Your task is to set down the line containing "William and Mary continued" and every later line of the entries, word for word, including the last.

-.-.-

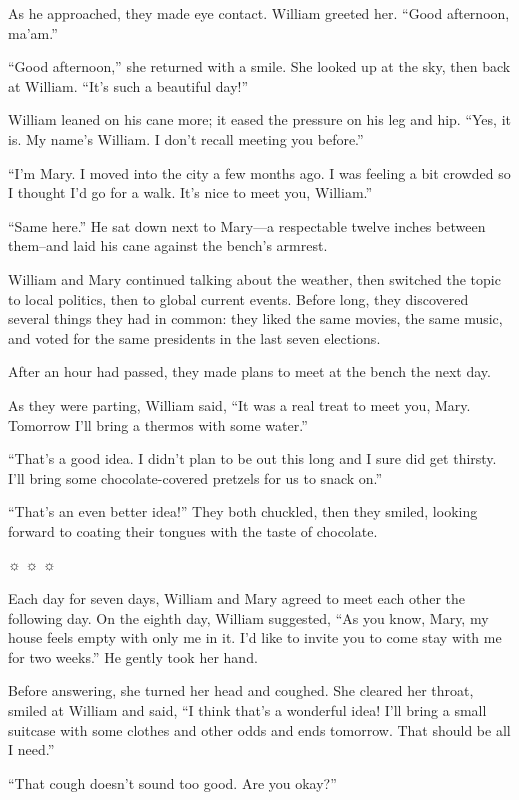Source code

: As he approached, they made eye contact. William greeted her. “Good afternoon, ma'am.”

“Good afternoon,” she returned with a smile. She looked up at the sky, then back at William. “It's such a beautiful day!”

William leaned on his cane more; it eased the pressure on his leg and hip. “Yes, it is. My name's William. I don't recall meeting you before.”

“I'm Mary. I moved into the city a few months ago. I was feeling a bit crowded so I thought I'd go for a walk. It's nice to meet you, William.”

“Same here.” He sat down next to Mary—a respectable twelve inches between them–and laid his cane against the bench's armrest.

William and Mary continued talking about the weather, then switched the topic to local politics, then to global current events. Before long, they discovered several things they had in common: they liked the same movies, the same music, and voted for the same presidents in the last seven elections.

After an hour had passed, they made plans to meet at the bench the next day.

As they were parting, William said, “It was a real treat to meet you, Mary. Tomorrow I'll bring a thermos with some water.”

“That's a good idea. I didn't plan to be out this long and I sure did get thirsty. I'll bring some chocolate-covered pretzels for us to snack on.”

“That's an even better idea!” They both chuckled, then they smiled, looking forward to coating their tongues with the taste of chocolate.



☼ ☼ ☼





Each day for seven days, William and Mary agreed to meet each other the following day. On the eighth day, William suggested, “As you know, Mary, my house feels empty with only me in it. I'd like to invite you to come stay with me for two weeks.” He gently took her hand.

Before answering, she turned her head and coughed. She cleared her throat, smiled at William and said, “I think that's a wonderful idea! I'll bring a small suitcase with some clothes and other odds and ends tomorrow. That should be all I need.”

“That cough doesn't sound too good. Are you okay?”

-.-.-

**Answer area:**
William and Mary continued talking about the weather, then switched the topic to local politics, then to global current events. Before long, they discovered several things they had in common: they liked the same movies, the same music, and voted for the same presidents in the last seven elections.

After an hour had passed, they made plans to meet at the bench the next day.

As they were parting, William said, “It was a real treat to meet you, Mary. Tomorrow I'll bring a thermos with some water.”

“That's a good idea. I didn't plan to be out this long and I sure did get thirsty. I'll bring some chocolate-covered pretzels for us to snack on.”

“That's an even better idea!” They both chuckled, then they smiled, looking forward to coating their tongues with the taste of chocolate.



☼ ☼ ☼





Each day for seven days, William and Mary agreed to meet each other the following day. On the eighth day, William suggested, “As you know, Mary, my house feels empty with only me in it. I'd like to invite you to come stay with me for two weeks.” He gently took her hand.

Before answering, she turned her head and coughed. She cleared her throat, smiled at William and said, “I think that's a wonderful idea! I'll bring a small suitcase with some clothes and other odds and ends tomorrow. That should be all I need.”

“That cough doesn't sound too good. Are you okay?”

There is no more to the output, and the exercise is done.